Scientists Research using Volcanic Energy and Magma Mining in Currently Active Volcanoes
As climate change continues to worsen and resources become depleted, scientists are looking at new options, like volcanic energy and magma mining, to develop renewable sources without negatively impacting our environment further. There has been an increase in the demand for metals associated with renewable energy technologies. Two metals that are being increasingly used in low-carbon technology are lithium and cobalt. Lithium is used in everything from smartphones to electric vehicles, while cobalt is used in lithium-ion batteries.
As the demand for renewable energy resources increases, so will the demand for these metals. It is said that by 2050, lithium production will need to have increased tenfold and cobalt sixfold. And yet, there is uncertainty as to whether we can reach these limits. Moreover, many conventional mining practices implemented today are energy-intensive and environmentally damaging, which doesn’t look good in a world trying to reduce its impact.
Some researchers are looking at finding these resources elsewhere without causing environmental and potentially irreversible damage. They are now looking at magma mining; utilizing volcanic magmatic brine, rich in metals, to help fuel the growth of renewable energy. They have found that magmatic brines that are found worldwide beneath dormant volcanoes and above granites could be used to produce geothermal power. But at depths of around 2km, hot brines containing valuable metals and other elements separate out for the ascending magmatic fluids making the process of magma mining worthwhile.
Magmatic brines are highly saline fluids that form when water and other volatiles are released from magma. They are typically found in the upper crust, at depths of a few kilometers, and can be very rich in metals, such as copper, gold, and silver. They form when magma cools and crystallizes. As the magma cools, it releases water and other volatiles, such as carbon dioxide, sulphur dioxide, and chlorine. These dissolved volatiles can then be separated by magma mining.
The composition of magmatic brines can vary depending on the composition of the magma from which they are formed. However, they typically contain high concentrations of chloride, sulphate, and fluoride ions. The metals dissolved in hot volcanic gases and brine include copper, lithium and silver – imperative to harnessing renewable energy sources. Extracting the metals from a liquid solution should, in theory, be cheaper than processing solid ore and will generate less waste and use less energy.

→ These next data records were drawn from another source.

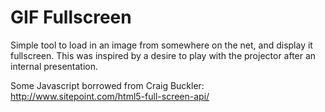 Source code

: GIF Fullscreen
==============

Simple tool to load in an image from somewhere on the net, and display it fullscreen.
This was inspired by a desire to play with the projector after an internal presentation.

Some Javascript borrowed from Craig Buckler: http://www.sitepoint.com/html5-full-screen-api/
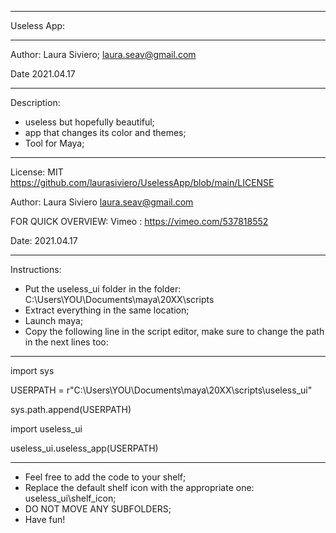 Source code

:*************************************************************************

Useless App:

*************************************************************************
 Author: Laura Siviero;
         laura.seav@gmail.com
 
 Date 2021.04.17
*************************************************************************

Description:
  - useless but hopefully beautiful;
  - app that changes its color and themes;
  - Tool for Maya;

*************************************************************************
 License: MIT https://github.com/laurasiviero/UselessApp/blob/main/LICENSE
 
 Author: Laura Siviero
         laura.seav@gmail.com
 
 FOR QUICK OVERVIEW:
 Vimeo : https://vimeo.com/537818552
 
 Date: 2021.04.17
*************************************************************************

Instructions:
   - Put the useless_ui folder in the folder: 
     C:\Users\YOU\Documents\maya\20XX\scripts
   - Extract everything in the same location;
   - Launch maya;
   - Copy the following line in the script editor, make sure to change the path in the next lines too:

*************************************************************************
  import sys

  USERPATH = r"C:\Users\YOU\Documents\maya\20XX\scripts\useless_ui"
  
  sys.path.append(USERPATH)

  import useless_ui
  
  useless_ui.useless_app(USERPATH)
 
 *************************************************************************
 
 - Feel free to add the code to your shelf;
 - Replace the default shelf icon with the appropriate one: useless_ui\shelf_icon;
 - DO NOT MOVE ANY SUBFOLDERS;
 - Have fun!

Active volcanoes such as Mount Etna in Italy release about 20 tonnes of copper and 10 kg of gold daily in volcanic gases. Moreover, about 2000 volcanoes globally have the potential for magma mining. And it’s not like there is a lack of volcanoes erupting worldwide. There have been about 1,350 active volcanoes in the past 12,000 years. That’s a lot of metals that could be used to produce renewable energy.
In terms of geothermal energy, it is said that a small body of magma measuring a fraction of a cubic kilometre could power a whole country the size of the UK. Any surplus energy could be stored in large batteries, which we see in many green energy sectors.
Magma mining a volcano is not easy and will require investing time in technological development, especially when researchers have to deal with temperatures of upwards of 450 degrees Celsius. We also need to continue to broaden our understanding of volcanic systems to avoid unintended consequences. But it can help us to solve the problem of the increase in metal demand that offers a less environmental impact and a potentially carbon-zero approach. We are one step closer to this type of innovation, which would significantly impact how we power our world and utilize resources.